Data entries:
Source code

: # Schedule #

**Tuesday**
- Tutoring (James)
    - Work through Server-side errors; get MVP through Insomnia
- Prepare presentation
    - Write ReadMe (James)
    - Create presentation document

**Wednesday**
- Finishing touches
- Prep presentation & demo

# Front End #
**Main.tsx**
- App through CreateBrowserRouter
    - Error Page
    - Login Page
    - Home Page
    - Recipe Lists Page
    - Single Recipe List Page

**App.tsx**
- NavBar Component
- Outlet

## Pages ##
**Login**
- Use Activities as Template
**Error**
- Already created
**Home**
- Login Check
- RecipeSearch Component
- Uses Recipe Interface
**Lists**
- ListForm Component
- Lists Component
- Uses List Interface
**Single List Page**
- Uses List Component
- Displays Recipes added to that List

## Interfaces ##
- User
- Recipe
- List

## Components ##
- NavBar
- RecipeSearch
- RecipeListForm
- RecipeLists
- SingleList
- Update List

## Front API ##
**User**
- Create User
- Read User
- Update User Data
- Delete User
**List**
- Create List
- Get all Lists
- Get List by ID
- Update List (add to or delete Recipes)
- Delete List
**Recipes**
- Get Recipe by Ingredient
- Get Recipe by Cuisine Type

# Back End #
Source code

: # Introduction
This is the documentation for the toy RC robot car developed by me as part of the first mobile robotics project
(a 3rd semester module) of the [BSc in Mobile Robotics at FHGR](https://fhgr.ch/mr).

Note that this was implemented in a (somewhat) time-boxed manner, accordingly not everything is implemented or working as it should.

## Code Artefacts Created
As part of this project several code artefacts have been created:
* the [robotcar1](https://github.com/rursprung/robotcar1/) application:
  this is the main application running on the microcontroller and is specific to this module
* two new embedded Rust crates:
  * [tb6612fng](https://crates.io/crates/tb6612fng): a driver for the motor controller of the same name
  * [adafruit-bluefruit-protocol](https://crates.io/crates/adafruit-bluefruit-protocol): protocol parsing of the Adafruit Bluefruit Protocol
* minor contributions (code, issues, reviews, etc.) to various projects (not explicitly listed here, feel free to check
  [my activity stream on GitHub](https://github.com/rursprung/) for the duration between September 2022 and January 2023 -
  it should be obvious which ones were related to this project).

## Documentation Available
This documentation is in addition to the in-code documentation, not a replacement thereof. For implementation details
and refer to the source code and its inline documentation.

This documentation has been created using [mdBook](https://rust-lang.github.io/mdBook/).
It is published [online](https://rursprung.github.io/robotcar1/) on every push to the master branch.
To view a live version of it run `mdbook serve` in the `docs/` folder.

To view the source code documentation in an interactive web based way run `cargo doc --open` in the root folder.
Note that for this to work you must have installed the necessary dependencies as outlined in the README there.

What you have to do
Taking the entries above, write out exactly each line from the one holding "- Get Recipe by Cuisine Type" to the one holding "the same name", both included, and stop there.

Task solution
- Get Recipe by Cuisine Type

# Back End #
Source code

: # Introduction
This is the documentation for the toy RC robot car developed by me as part of the first mobile robotics project
(a 3rd semester module) of the [BSc in Mobile Robotics at FHGR](https://fhgr.ch/mr).

Note that this was implemented in a (somewhat) time-boxed manner, accordingly not everything is implemented or working as it should.

## Code Artefacts Created
As part of this project several code artefacts have been created:
* the [robotcar1](https://github.com/rursprung/robotcar1/) application:
  this is the main application running on the microcontroller and is specific to this module
* two new embedded Rust crates:
  * [tb6612fng](https://crates.io/crates/tb6612fng): a driver for the motor controller of the same name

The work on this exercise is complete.